Мои аргументы производят на них впечатление дикое. А у меня всё
пришито: говорить о связи голодовки с общественным мнением страны я же не
могу.
Я ухожу усталый и разбитый: я даже поколеблен немного, а они --
нисколько. Они сделают всё по-своему, и Верховный Совет утвердит
единогласно.
Министр Охраны Общественного Порядка Вадим Степанович Тикунов. Что за
фантастичность? Я, жалкий каторжник Щ-232, иду учить министра внутренних
дел, как ему содержать Архипелаг?!..
Еще на подступах к министру все полковники -- круглоголовые,
белохолёные, но очень подвижные. Из комнаты главного секретаря никакой двери
дальше нет. Зато стоит огромный стеклянно-зеркальный шкаф с шёлковыми
сборчатыми занавесками позади стекол, куда может два всадника въехать, -- и
это, оказывается, есть тамбур перед кабинетом министра. А в кабинете --
просторно сядут двести человек,
Сам министр болезненно-полон, челюсть большая, лицо его -- трапеция,
расширяющаяся к подбородку. Весь разговор он -- строго-официален,
выслушивает меня безо всякого интереса, по обязанности.
А я запускаю ему всю ту же тираду о "курорте". И опять эти общие
вопросы: стои'т ли перед "нами" (им и мною!) общая задача исправления зэков?
(что' я думаю об "исправлении", осталось в части IV). И зачем был поворот
1961 года? зачем эти четыре режима? И повторяю ему скучные вещи -- всё то,
что написано в этой главе -- о питании, о ларьке, о посылках, об одежде, о
работе, о произволе, о лице Практических Работников. (Самих писем я даже
принести не решился, чтоб тут у меня их не хапнули, а -- выписал цитаты,
скрыв авторов.) Я ему говорю минут сорок или час, что-то очень долго, сам
удивляясь, что он меня слушает.
Он попутно перебивает, но для того, чтобы сразу согласиться или сразу
отвергнуть.

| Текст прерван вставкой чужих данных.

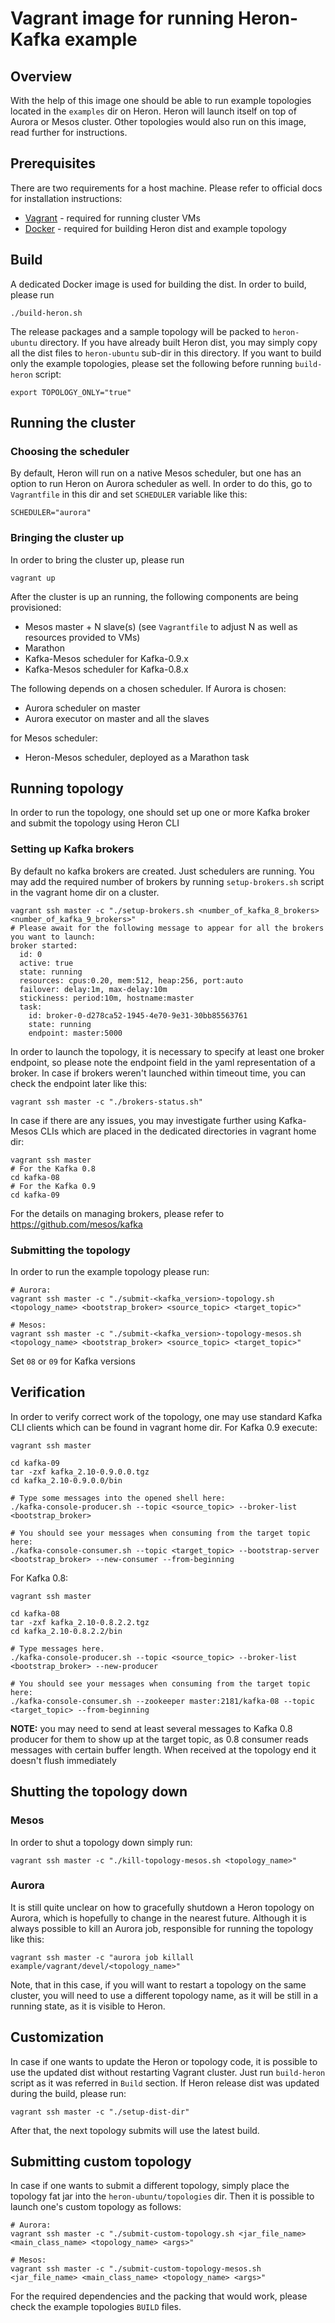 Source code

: # Vagrant image for running Heron-Kafka example

## Overview

With the help of this image one should be able to run example topologies located in the `examples` dir on Heron. Heron 
will launch itself on top of Aurora or Mesos cluster. 
Other topologies would also run on this image, read further for instructions. 

## Prerequisites

There are two requirements for a host machine. Please refer to official docs for installation instructions:

- [Vagrant](http://vagrantup.com) - required for running cluster VMs
- [Docker](http://docker.com) - required for building Heron dist and example topology

## Build

A dedicated Docker image is used for building the dist. In order to build, please run
  
```
./build-heron.sh
```

The release packages and a sample topology will be packed to `heron-ubuntu` directory. If you have already built Heron 
dist, you may simply copy all the dist files to `heron-ubuntu` sub-dir in this directory.
If you want to build only the example topologies, please set the following before running `build-heron` script:

```
export TOPOLOGY_ONLY="true"
```

## Running the cluster

### Choosing the scheduler
By default, Heron will run on a native Mesos scheduler, but one has an option to run Heron on Aurora scheduler as well.
In order to do this, go to `Vagrantfile` in this dir and set `SCHEDULER` variable like this:

```
SCHEDULER="aurora"
```

### Bringing the cluster up
In order to bring the cluster up, please run

```
vagrant up
```

After the cluster is up an running, the following components are being provisioned:

- Mesos master + N slave(s) (see `Vagrantfile` to adjust N as well as resources provided to VMs)
- Marathon
- Kafka-Mesos scheduler for Kafka-0.9.x 
- Kafka-Mesos scheduler for Kafka-0.8.x 

The following depends on a chosen scheduler. If Aurora is chosen:
 
- Aurora scheduler on master
- Aurora executor on master and all the slaves

for Mesos scheduler:

- Heron-Mesos scheduler, deployed as a Marathon task 
 
## Running topology

In order to run the topology, one should set up one or more Kafka broker and submit the topology using Heron CLI

### Setting up Kafka brokers

By default no kafka brokers are created. Just schedulers are running. You may add the required number of brokers by 
running `setup-brokers.sh` script in the vagrant home dir on a cluster.

```
vagrant ssh master -c "./setup-brokers.sh <number_of_kafka_8_brokers> <number_of_kafka_9_brokers>"
# Please await for the following message to appear for all the brokers you want to launch:
broker started:
  id: 0
  active: true
  state: running
  resources: cpus:0.20, mem:512, heap:256, port:auto
  failover: delay:1m, max-delay:10m
  stickiness: period:10m, hostname:master
  task:
    id: broker-0-d278ca52-1945-4e70-9e31-30bb85563761
    state: running
    endpoint: master:5000
```

In order to launch the topology, it is necessary to specify at least one broker endpoint, so please note the 
endpoint field in the yaml representation of a broker. In case if brokers weren't launched within timeout time, you can 
check the endpoint later like this: 

```
vagrant ssh master -c "./brokers-status.sh"
```

In case if there are any issues, you may investigate further using Kafka-Mesos CLIs which are placed in the dedicated 
directories in vagrant home dir:

```
vagrant ssh master
# For the Kafka 0.8 
cd kafka-08
# For the Kafka 0.9 
cd kafka-09
```

For the details on managing brokers, please refer to https://github.com/mesos/kafka

### Submitting the topology

In order to run the example topology please run:

```
# Aurora:
vagrant ssh master -c "./submit-<kafka_version>-topology.sh <topology_name> <bootstrap_broker> <source_topic> <target_topic>"
 
# Mesos:
vagrant ssh master -c "./submit-<kafka_version>-topology-mesos.sh <topology_name> <bootstrap_broker> <source_topic> <target_topic>"
```

Set `08` or `09` for Kafka versions

## Verification

In order to verify correct work of the topology, one may use standard Kafka CLI clients which can be found in vagrant 
home dir. For Kafka 0.9 execute:

```
vagrant ssh master

cd kafka-09
tar -zxf kafka_2.10-0.9.0.0.tgz
cd kafka_2.10-0.9.0.0/bin

# Type some messages into the opened shell here:
./kafka-console-producer.sh --topic <source_topic> --broker-list <bootstrap_broker>
 
# You should see your messages when consuming from the target topic here:
./kafka-console-consumer.sh --topic <target_topic> --bootstrap-server <bootstrap_broker> --new-consumer --from-beginning
```

For Kafka 0.8:

```
vagrant ssh master

cd kafka-08
tar -zxf kafka_2.10-0.8.2.2.tgz
cd kafka_2.10-0.8.2.2/bin

# Type messages here. 
./kafka-console-producer.sh --topic <source_topic> --broker-list <bootstrap_broker> --new-producer

# You should see your messages when consuming from the target topic here:
./kafka-console-consumer.sh --zookeeper master:2181/kafka-08 --topic <target_topic> --from-beginning
```

**NOTE:** you may need to send at least several messages to Kafka 0.8 producer for them to show up at the target topic,
 as 0.8 consumer reads messages with certain buffer length. When received at the topology end it doesn't flush 
 immediately

## Shutting the topology down

### Mesos
In order to shut a topology down simply run:

```
vagrant ssh master -c "./kill-topology-mesos.sh <topology_name>"
```

### Aurora
It is still quite unclear on how to gracefully shutdown a Heron topology on Aurora, which is hopefully to change in the nearest 
future. Although it is always possible to kill an Aurora job, responsible for running the topology like this:

```
vagrant ssh master -c "aurora job killall example/vagrant/devel/<topology_name>"
```

Note, that in this case, if you will want to restart a topology on the same cluster, you will need to use a different 
topology name, as it will be still in a running state, as it is visible to Heron.

## Customization

In case if one wants to update the Heron or topology code, it is possible to use the updated dist without restarting
Vagrant cluster. Just run `build-heron` script as it was referred in `Build` section. If Heron release dist was updated 
during the build, please run:

```
vagrant ssh master -c "./setup-dist-dir"
```

After that, the next topology submits will use the latest build.

## Submitting custom topology

In case if one wants to submit a different topology, simply place the topology fat jar into the 
`heron-ubuntu/topologies` dir. Then it is possible to launch one's custom topology as follows:

```
# Aurora:
vagrant ssh master -c "./submit-custom-topology.sh <jar_file_name> <main_class_name> <topology_name> <args>"

# Mesos:
vagrant ssh master -c "./submit-custom-topology-mesos.sh <jar_file_name> <main_class_name> <topology_name> <args>"
```

For the required dependencies and the packing that would work, please check the example topologies `BUILD` files. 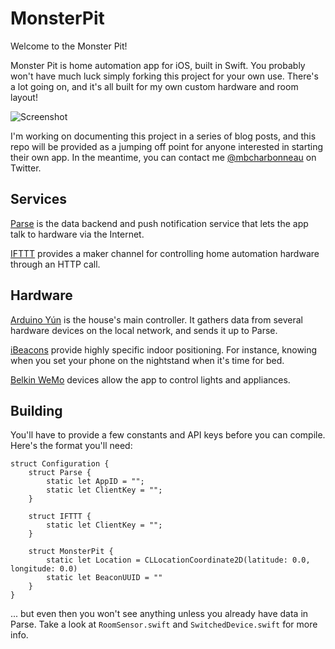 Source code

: # MonsterPit
Welcome to the Monster Pit!

Monster Pit is home automation app for iOS, built in Swift. You probably won't have much luck simply forking this project for your own use. There's a lot going on, and it's all built for my own custom hardware and room layout!

![Screenshot](http://mbcharbonneau.com/files/MonsterPit.png)

I'm working on documenting this project in a series of blog posts, and this repo will be provided as a jumping off point for anyone interested in starting their own app. In the meantime, you can contact me [@mbcharbonneau](https://twitter.com/mbcharbonneau) on Twitter.

## Services

[Parse](http://parse.com) is the data backend and push notification service that lets the app talk to hardware via the Internet.

[IFTTT](http://ifttt.com) provides a maker channel for controlling home automation hardware through an HTTP call.

## Hardware

[Arduino Yún](https://www.arduino.cc/en/Products/ArduinoYUN) is the house's main controller. It gathers data from several hardware devices on the local network, and sends it up to Parse.

[iBeacons](http://redbearlab.com/ibeacon/) provide highly specific indoor positioning. For instance, knowing when you set your phone on the nightstand when it's time for bed.

[Belkin WeMo](http://www.belkin.com/us/Products/home-automation/c/wemo-home-automation/) devices allow the app to control lights and appliances.

## Building

You'll have to provide a few constants and API keys before you can compile. Here's the format you'll need:

```
struct Configuration {
    struct Parse {
        static let AppID = "";
        static let ClientKey = "";
    }

    struct IFTTT {
        static let ClientKey = "";
    }

    struct MonsterPit {
        static let Location = CLLocationCoordinate2D(latitude: 0.0, longitude: 0.0)
        static let BeaconUUID = ""
    }
}
```

... but even then you won't see anything unless you already have data in Parse. Take a look at `RoomSensor.swift` and `SwitchedDevice.swift` for more info.
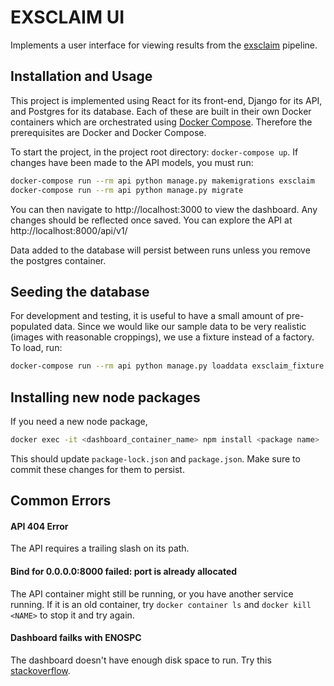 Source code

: # EXSCLAIM UI

Implements a user interface for viewing results from the [exsclaim](https://github.com/MaterialEyes/exsclaim) pipeline.


## Installation and Usage

This project is implemented using React for its front-end, Django for its API, and Postgres for its database. Each of these are built in their own Docker containers which are orchestrated using [Docker Compose](https://docs.docker.com/compose/install/). Therefore the prerequisites are Docker and Docker Compose. 

To start the project, in the project root directory: `docker-compose up`. If changes have been made to the API models, you must run: 
```bash
docker-compose run --rm api python manage.py makemigrations exsclaim
docker-compose run --rm api python manage.py migrate
```

You can then navigate to http://localhost:3000 to view the dashboard. Any changes should be reflected once saved. You can explore the API at http://localhost:8000/api/v1/

Data added to the database will persist between runs unless you remove the postgres container. 

## Seeding the database

For development and testing, it is useful to have a small amount of pre-populated data. Since we would like our sample data to be very realistic (images with reasonable croppings), we use a fixture instead of a factory. To load, run:
```bash
docker-compose run --rm api python manage.py loaddata exsclaim_fixture.json
```

## Installing new node packages

If you need a new node package,
```bash
docker exec -it <dashboard_container_name> npm install <package name>
```
This should update `package-lock.json` and `package.json`. Make sure to commit these changes for them to persist. 

## Common Errors

#### API 404 Error
The API requires a trailing slash on its path. 

#### Bind for 0.0.0.0:8000 failed: port is already allocated
The API container might still be running, or you have another service running. If it is an old container, try `docker container ls` and `docker kill <NAME>` to stop it and try again.

#### Dashboard failks with ENOSPC
The dashboard doesn't have enough disk space to run. Try this [stackoverflow](https://stackoverflow.com/questions/22475849/node-js-what-is-enospc-error-and-how-to-solve). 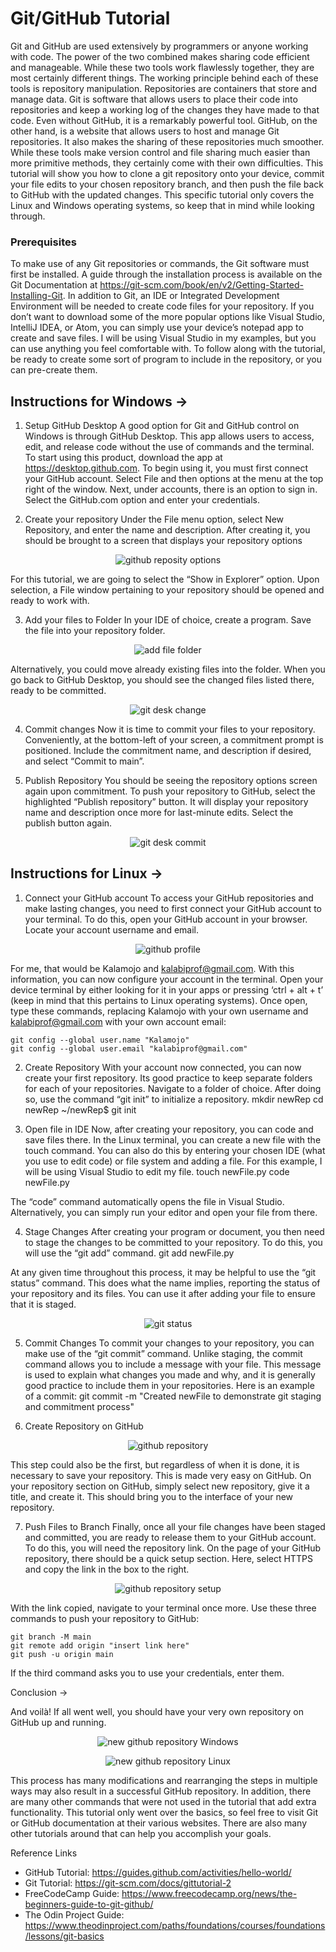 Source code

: # Git/GitHub Tutorial

Git and GitHub are used extensively by programmers or anyone working with code. The power of the two combined makes sharing code efficient and manageable. While these two tools work flawlessly together, they are most certainly different things. 
	The working principle behind each of these tools is repository manipulation. Repositories are containers that store and manage data. Git is software that allows users to place their code into repositories and keep a working log of the changes they have made to that code. Even without GitHub, it is a remarkably powerful tool. GitHub, on the other hand, is a website that allows users to host and manage Git repositories. It also makes the sharing of these repositories much smoother.
While these tools make version control and file sharing much easier than more primitive methods, they certainly come with their own difficulties. This tutorial will show you how to clone a git repository onto your device, commit your file edits to your chosen repository branch, and then push the file back to GitHub with the updated changes. This specific tutorial only covers the Linux and Windows operating systems, so keep that in mind while looking through.

### Prerequisites
To make use of any Git repositories or commands, the Git software must first be installed. A guide through the installation process is available on the Git Documentation at https://git-scm.com/book/en/v2/Getting-Started-Installing-Git. 
In addition to Git, an IDE or Integrated Development Environment will be needed to create code files for your repository. If you don’t want to download some of the more popular options like Visual Studio, IntelliJ IDEA, or Atom, you can simply use your device’s notepad app to create and save files. I will be using Visual Studio in my examples, but you can use anything you feel comfortable with. To follow along with the tutorial, be ready to create some sort of program to include in the repository, or you can pre-create them.





## Instructions for Windows					->

1.	Setup GitHub Desktop
A good option for Git and GitHub control on Windows is through GitHub Desktop. This app allows users to access, edit, and release code without the use of commands and the terminal. To start using this product, download the app at https://desktop.github.com. To begin using it, you must first connect your GitHub account. Select File and then options at the menu at the top right of the window. Next, under accounts, there is an option to sign in. Select the GitHub.com option and enter your credentials.


2.	Create your repository
Under the File menu option, select New Repository, and enter the name and description. After creating it, you should be brought to a screen that displays your repository options

<p align="center"><img src="https://user-images.githubusercontent.com/64047609/143937929-8803cc8f-d320-4e03-a7e5-e976f00fd3c8.png" alt="github reposity options"></p>

For this tutorial, we are going to select the “Show in Explorer” option. Upon selection, a File window pertaining to your repository should be opened and ready to work with.


3.	Add your files to Folder
In your IDE of choice, create a program. Save the file into your repository folder.

<p align="center"><img src="https://user-images.githubusercontent.com/64047609/143938171-61bd0e22-d17b-435b-88e1-55e1da215430.png" alt="add file folder"></p>

Alternatively, you could move already existing files into the folder. When you go back to GitHub Desktop, you should see the changed files listed there, ready to be committed. 

<p align="center"><img src="https://user-images.githubusercontent.com/64047609/143938245-37b5985c-31b6-40f9-bb2d-b4bad9895eca.png" alt="git desk change"></p>


4.	Commit changes
Now it is time to commit your files to your repository. Conveniently, at the bottom-left of your screen, a commitment prompt is positioned. Include the commitment name, and description if desired, and select “Commit to main”.


5.	Publish Repository
You should be seeing the repository options screen again upon commitment. To push your repository to GitHub, select the highlighted “Publish repository” button. It will display your repository name and description once more for last-minute edits. Select the publish button again.

<p align="center"><img src="https://user-images.githubusercontent.com/64047609/143938324-ccbb6e72-e528-40a8-b5d9-eff23bf98c97.png" alt="git desk commit"></p>








## Instructions for Linux 						->

1.	Connect your GitHub account
To access your GitHub repositories and make lasting changes, you need to first connect your GitHub account to your terminal. To do this, open your GitHub account in your browser. Locate your account username and email.

<p align="center"><img src="https://user-images.githubusercontent.com/64047609/143938590-52f03efc-07b2-4227-bd7e-2c89c4110d1d.png" alt="github profile"></p>

For me, that would be Kalamojo and kalabiprof@gmail.com. With this information, you can now configure your account in the terminal. Open your device terminal by either looking for it in your apps or pressing ‘ctrl + alt + t’ (keep in mind that this pertains to Linux operating systems). Once open, type these commands, replacing Kalamojo with your own username and kalabiprof@gmail.com with your own account email:

```Shell
git config --global user.name "Kalamojo"
git config --global user.email "kalabiprof@gmail.com"
```

2.	Create Repository 
With your account now connected, you can now create your first repository. Its good practice to keep separate folders for each of your repositories. Navigate to a folder of choice. After doing so, use the command “git init” to initialize a repository.
mkdir newRep
cd newRep
~/newRep$ git init


3.	Open file in IDE
Now, after creating your repository, you can code and save files there. In the Linux terminal, you can create a new file with the touch command. You can also do this by entering your chosen IDE (what you use to edit code) or file system and adding a file. For this example, I will be using Visual Studio to edit my file.
touch newFile.py
code newFile.py

The “code” command automatically opens the file in Visual Studio. Alternatively, you can simply run your editor and open your file from there.


4.	Stage Changes
After creating your program or document, you then need to stage the changes to be committed to your repository. To do this, you will use the “git add” command.
git add newFile.py

At any given time throughout this process, it may be helpful to use the “git status” command. This does what the name implies, reporting the status of your repository and its files. You can use it after adding your file to ensure that it is staged.

<p align="center"><img src="https://user-images.githubusercontent.com/64047609/143938676-b80e2594-dc2d-404b-a1c9-ba9a154de142.png" alt="git status"></p>


5.	Commit Changes
To commit your changes to your repository, you can make use of the “git commit” command. Unlike staging, the commit command allows you to include a message with your file. This message is used to explain what changes you made and why, and it is generally good practice to include them in your repositories. Here is an example of a commit:
git commit -m "Created newFile to demonstrate git staging and commitment process"

6.	Create Repository on GitHub

<p align="center"><img src="https://user-images.githubusercontent.com/64047609/143938726-8f3893bf-66af-4473-a3c7-ef461cc61375.png" alt="github repository"></p>

This step could also be the first, but regardless of when it is done, it is necessary to save your repository. This is made very easy on GitHub. On your repository section on GitHub, simply select new repository, give it a title, and create it. This should bring you to the interface of your new repository.


7.	Push Files to Branch
Finally, once all your file changes have been staged and committed, you are ready to release them to your GitHub account. To do this, you will need the repository link. On the page of your GitHub repository, there should be a quick setup section. Here, select HTTPS and copy the link in the box to the right.

<p align="center"><img src="https://user-images.githubusercontent.com/64047609/143938781-0c909a87-7912-4531-89d7-2b0ab7e70d41.png" alt="github repository setup"></p>

With the link copied, navigate to your terminal once more. Use these three commands to push your repository to GitHub:
```Shell
git branch -M main
git remote add origin "insert link here"
git push -u origin main
```

If the third command asks you to use your credentials, enter them.










 Conclusion						->


And voilà! If all went well, you should have your very own repository on GitHub up and running. 

<p align="center"><img src="https://user-images.githubusercontent.com/64047609/143938859-53b184a6-a6b4-4f86-a5e4-43f5359e9db4.png" alt="new github repository Windows"></p>
<p align="center"><img src="https://user-images.githubusercontent.com/64047609/143938871-17d691ed-7bff-49da-8bce-4244a6508197.png" alt="new github repository Linux"></p>

This process has many modifications and rearranging the steps in multiple ways may also result in a successful GitHub repository. In addition, there are many other commands that were not used in the tutorial that add extra functionality. This tutorial only went over the basics, so feel free to visit Git or GitHub documentation at their various websites. There are also many other tutorials around that can help you accomplish your goals.

Reference Links

-	GitHub Tutorial: https://guides.github.com/activities/hello-world/
-	Git Tutorial: https://git-scm.com/docs/gittutorial-2
-	FreeCodeCamp Guide: https://www.freecodecamp.org/news/the-beginners-guide-to-git-github/
-	The Odin Project Guide: https://www.theodinproject.com/paths/foundations/courses/foundations/lessons/git-basics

Он не возражает мне сокрушительно. Я ожидал гордую стену, но он
мягче гораздо. Он со многим согласен! Он согласен, что деньги на ларёк надо
увеличить и посылок надо больше, и не надо регламентировать состава посылок,
как делает Комиссия Предположений (но от него это не зависит, решать это всё
будет не министр, а новый Исправ-Труд Кодекс); он согласен, чтоб
жарили-варили из своего (да нет его, своего); чтобы переписка и бандероли
вообще были неограничены (но это большая нагрузка на лагерную цензуру); он и
против аракчеевских перегибов с постоянным строем (но нетактично в это
вмешиваться: дисциплину легко развалить, трудно установить); он согласен,
что траву в зоне не надо выпалывать (другое дело -- в Дубровлаге около
мехмастерских развели, видите ли, огородики, и станочники возились там в
перерыв, у каждого по 2-3 квадратных метра под помидорами или огурцами --
велел министр тут же срыть и уничтожить, и этим гордится! Я ему: "связь
человека с землёй имеет нравственное значение", он мне: "индивидуальные
огороды воспитывают частнособственнические инстинкты" ). Министр даже
содрогается, как это ужасно было: из "зазонного" содержания возвращали в
лагерь за проволоку. (Мне неудобно спросить: кем он в это время был и как
против этого боролся.) Больше того: министр признаёт, что содержание зэков
сейчас жесточе, чем было при Иване Денисовиче!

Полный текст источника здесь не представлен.